[Stored data]
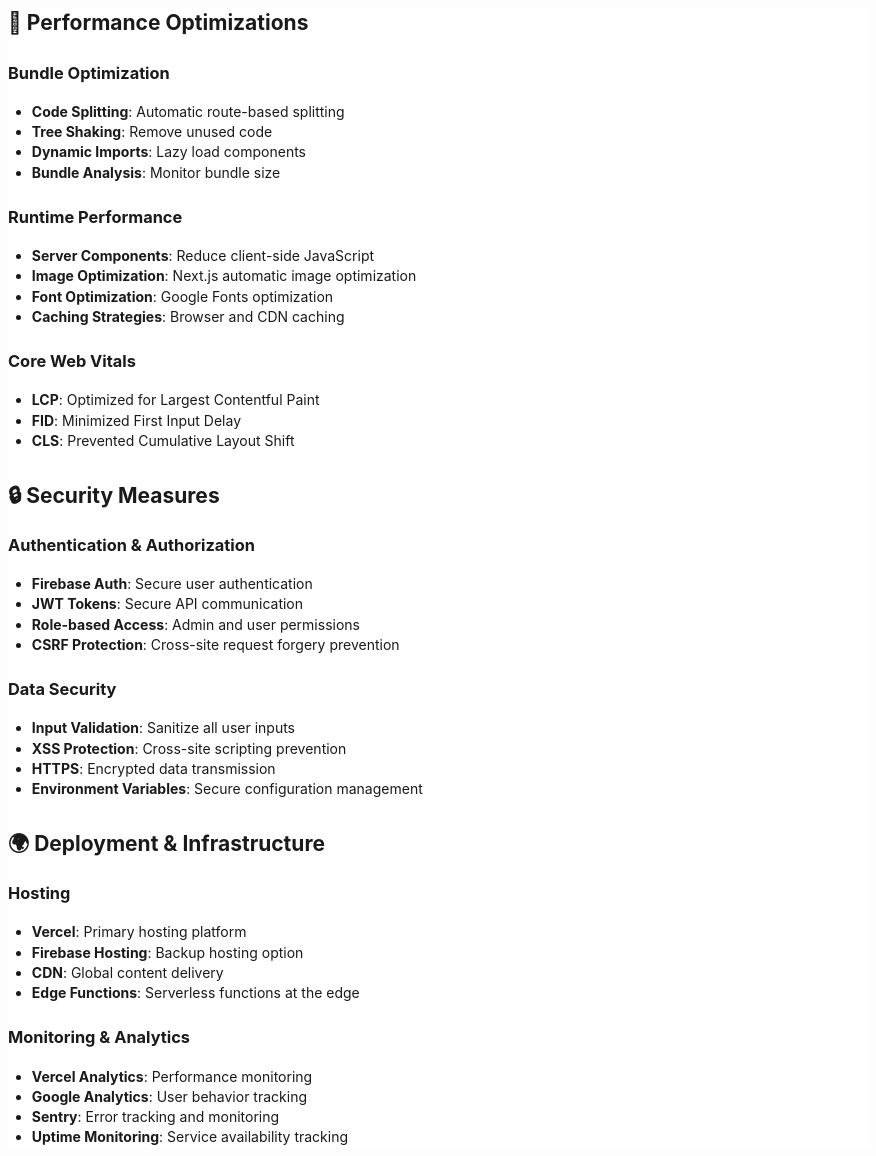 ## 🚀 **Performance Optimizations**

### **Bundle Optimization**
- **Code Splitting**: Automatic route-based splitting
- **Tree Shaking**: Remove unused code
- **Dynamic Imports**: Lazy load components
- **Bundle Analysis**: Monitor bundle size

### **Runtime Performance**
- **Server Components**: Reduce client-side JavaScript
- **Image Optimization**: Next.js automatic image optimization
- **Font Optimization**: Google Fonts optimization
- **Caching Strategies**: Browser and CDN caching

### **Core Web Vitals**
- **LCP**: Optimized for Largest Contentful Paint
- **FID**: Minimized First Input Delay
- **CLS**: Prevented Cumulative Layout Shift

## 🔒 **Security Measures**

### **Authentication & Authorization**
- **Firebase Auth**: Secure user authentication
- **JWT Tokens**: Secure API communication
- **Role-based Access**: Admin and user permissions
- **CSRF Protection**: Cross-site request forgery prevention

### **Data Security**
- **Input Validation**: Sanitize all user inputs
- **XSS Protection**: Cross-site scripting prevention
- **HTTPS**: Encrypted data transmission
- **Environment Variables**: Secure configuration management

## 🌍 **Deployment & Infrastructure**

### **Hosting**
- **Vercel**: Primary hosting platform
- **Firebase Hosting**: Backup hosting option
- **CDN**: Global content delivery
- **Edge Functions**: Serverless functions at the edge

### **Monitoring & Analytics**
- **Vercel Analytics**: Performance monitoring
- **Google Analytics**: User behavior tracking
- **Sentry**: Error tracking and monitoring
- **Uptime Monitoring**: Service availability tracking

WORK TO COMPLETE = For each line above that contains "tracking", make a copy.

TASK ANSWER =
- **Google Analytics**: User behavior tracking
- **Sentry**: Error tracking and monitoring
- **Uptime Monitoring**: Service availability tracking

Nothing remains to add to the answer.